A los ricos en patrimonio les ocurre demasiadas veces que no tienen liquidez suficiente como para mantener adecuadamente aquello que han recibido. De ahí que busquen la forma de alquilar, o de vender ese patrimonio, a privados para que donde había una finca señorial se ubique un hotel-boutique, o donde había una casa colonial o “pairal”, un restaurante.
A los ricos en patrimonio, cuando son del sector público, les ocurre demasiadas veces lo contrario. A pesar de tener liquidez para mantener ese patrimonio en alto (un mercado histórico, una masía, una fábrica) no saben a qué dedicarlo. Y es que se produce demasiadas veces la paradoja de un edificio patrimonial catalogado, que se cae sin remedio a causa de la nula capacidad de encontrar quién le dé vida.

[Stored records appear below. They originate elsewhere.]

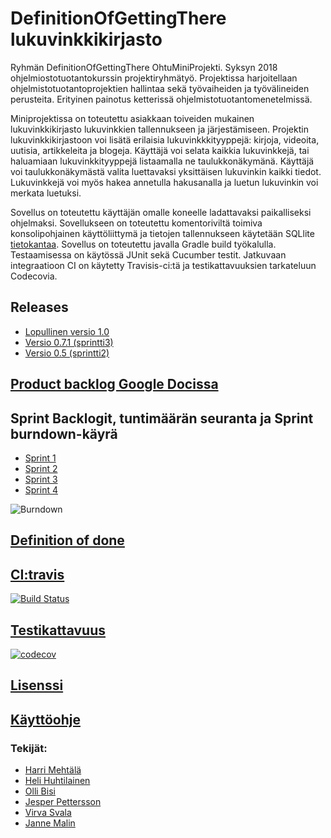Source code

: # DefinitionOfGettingThere lukuvinkkikirjasto

Ryhmän DefinitionOfGettingThere OhtuMiniProjekti. Syksyn 2018 ohjelmiostotuotantokurssin projektiryhmätyö. Projektissa harjoitellaan ohjelmistotuotantoprojektien hallintaa sekä työvaiheiden ja työvälineiden perusteita. Erityinen painotus ketterissä ohjelmistotuotantomenetelmissä.

Miniprojektissa on toteutettu asiakkaan toiveiden mukainen lukuvinkkikirjasto lukuvinkkien tallennukseen ja järjestämiseen. Projektin lukuvinkkikirjastoon voi lisätä erilaisia lukuvinkkkityyppejä: kirjoja, videoita, uutisia, artikkeleita ja blogeja. Käyttäjä voi selata kaikkia lukuvinkkejä, tai haluamiaan lukuvinkkityyppejä listaamalla ne taulukkonäkymänä. Käyttäjä voi taulukkonäkymästä valita luettavaksi yksittäisen lukuvinkin kaikki tiedot. Lukuvinkkejä voi myös hakea annetulla hakusanalla ja luetun lukuvinkin voi merkata luetuksi.
 
Sovellus on toteutettu käyttäjän omalle koneelle ladattavaksi paikalliseksi ohjelmaksi. Sovellukseen on toteutettu komentoriviltä toimiva konsolipohjainen käyttöliittymä ja tietojen tallennukseen käytetään SQLlite [tietokantaa](https://github.com/wood101/DefinitionOfDone-Lukuvinkkikirjasto/blob/dev/Dokumentaatio/Tietokanta.md). Sovellus on toteutettu javalla Gradle build työkalulla. Testaamisessa on käytössä JUnit sekä Cucumber testit. Jatkuvaan integraatioon CI on käytetty Travisis-ci:tä ja testikattavuuksien tarkateluun Codecovia.

## Releases
- [Lopullinen versio 1.0](https://github.com/wood101/DefinitionOfDone-Lukuvinkkikirjasto/releases/tag/1.0)
- [Versio 0.7.1 (sprintti3)](https://github.com/wood101/DefinitionOfDone-Lukuvinkkikirjasto/releases/tag/sprintti3)
- [Versio 0.5 (sprintti2)](https://github.com/wood101/DefinitionOfDone-Lukuvinkkikirjasto/releases/tag/sprintti2)

## [Product backlog Google Docissa](https://docs.google.com/spreadsheets/d/1O1Wx9K8pMFfu_qx0O7vAwgkPlIZMfkedQ_htNHWB_vM/edit#gid=1)

## Sprint Backlogit, tuntimäärän seuranta ja Sprint burndown-käyrä
- [Sprint 1](https://docs.google.com/spreadsheets/d/1O1Wx9K8pMFfu_qx0O7vAwgkPlIZMfkedQ_htNHWB_vM/edit#gid=0)
- [Sprint 2](https://docs.google.com/spreadsheets/d/1O1Wx9K8pMFfu_qx0O7vAwgkPlIZMfkedQ_htNHWB_vM/edit#gid=8)
- [Sprint 3](https://docs.google.com/spreadsheets/d/1O1Wx9K8pMFfu_qx0O7vAwgkPlIZMfkedQ_htNHWB_vM/edit#gid=9)
- [Sprint 4](https://docs.google.com/spreadsheets/d/1O1Wx9K8pMFfu_qx0O7vAwgkPlIZMfkedQ_htNHWB_vM/edit#gid=10)

![Burndown](https://docs.google.com/spreadsheets/d/e/2PACX-1vTwiW73bz3xJJ_O7aSzIQp0EG4SxYkBAQRtRdOOR62CW1Xr14Pwmu-S_C0F0OWvfpb6QeqwDv1VbTVv/pubchart?oid=16&format=image)

## [Definition of done](https://github.com/wood101/DefinitionOfDone-Lukuvinkkikirjasto/blob/master/Dokumentaatio/DefinitionOfDone.md)

## [CI:travis](https://travis-ci.com/wood101/DefinitionOfDone-Lukuvinkkikirjasto)
[![Build Status](https://travis-ci.com/wood101/DefinitionOfDone-Lukuvinkkikirjasto.svg?branch=master)](https://travis-ci.com/wood101/DefinitionOfDone-Lukuvinkkikirjasto)

## [Testikattavuus](https://codecov.io/gh/wood101/DefinitionOfDone-Lukuvinkkikirjasto) 
[![codecov](https://codecov.io/gh/wood101/DefinitionOfDone-Lukuvinkkikirjasto/branch/master/graph/badge.svg)](https://codecov.io/gh/wood101/DefinitionOfDone-Lukuvinkkikirjasto)

## [Lisenssi](https://github.com/wood101/DefinitionOfDone-Lukuvinkkikirjasto/blob/dev/LICENSE.md)

## [Käyttöohje](https://github.com/wood101/DefinitionOfDone-Lukuvinkkikirjasto/blob/master/Dokumentaatio/kaytto-ohje.md)

### Tekijät:

  - [Harri Mehtälä](https://github.com/hajame)
  - [Heli Huhtilainen](https://github.com/apndx)
  - [Olli Bisi](https://github.com/obisi)
  - [Jesper Pettersson](https://github.com/stadibo)
  - [Virva Svala](https://github.com/vsvala)
  - [Janne Malin](https://github.com/wood101)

Esto del patrimonio histórico y adjetivado como industrial, cultural o artístico tiene miga. Los defensores de “que no se tire nada” se oponen a que se haga un ejercicio de pragmatismo para comprobar si aquello que fue “protegido” en la infancia democrática tiene algún sentido. Porque en algunos casos, ya se lo digo yo, no lo tiene. Sobre todo si está en mal estado, si no tiene quién lo pueda ocupar, o si, cómo ese , existen centenares en toda España.
Por otro lado, está el encorsetamiento al que están sometidos. Una nueva escuela no puede instalarse en determinados edificios magníficos, porque los parámetros de construcción prevén espacios homologados e uniformes en todo el territorio, con tantos metros de aulas y tantos de patio, sin excepciones. Eso deja fuera edificios con alma que tendrían un uso, pero que no se adaptan a los cánones de la “modernidad”.
Luego está la posibilidad de darles usos privados, o privativos, pero aquí de nuevo se antoja muy difícil que determinada parte de la sociedad acepte que esa masía se convierta en un co-working, y no en el ansiado (sólo por ellos) casal de la gente mayor del barrio.
En materia de patrimonio, el uno por el otro y la casa sin barrer. Al inicio de la democracia, se recuperaron fábricas para que fueran bibliotecas, masías para que fueran centros cívicos, y casas coloniales para que fueran oficinas municipales. Con éxito. Pasados los años, agotados los presupuestos, vistos los resultados en algunos casos, seguir invirtiendo para crear nuevos servicios municipales no parece que sea necesario. Porque más o menos, en el ámbito metropolitano, hasta el más pequeño tiene su equipamiento en su patrimonio recuperado. Haría falta un gran acuerdo para flexibilizar usos, permitir concesiones, y escuchar al mercado. O a la sociedad entera, si lo prefieren. La “entera” es la que podría ofrecer viviendas compartidas, co-workings públicos, espacios para eventos, o formación no reglada. Por el contrario, escuchar a la que no es entera, nos arrastra a posiciones maximalistas donde nada es bueno, suficiente, o útil si no es otro centro para mayores, una guardería en el barrio donde no hay niños, o un mercado de abastos allí donde nadie lo usa.
Si en mi ciudad, e imagino que en otras, pudiéramos ser flexibles, habría nuevas escuelas en viejos edificios, co-workings públicos en casas señoriales, y viviendas compartidas en masías céntricas. Pero la flexibilidad la deben adoptar como criterio las administraciones superiores. Solo ellas pueden crear un plan que consista en que no haya plan, y sí un solo objetivo: que el patrimonio público no caiga.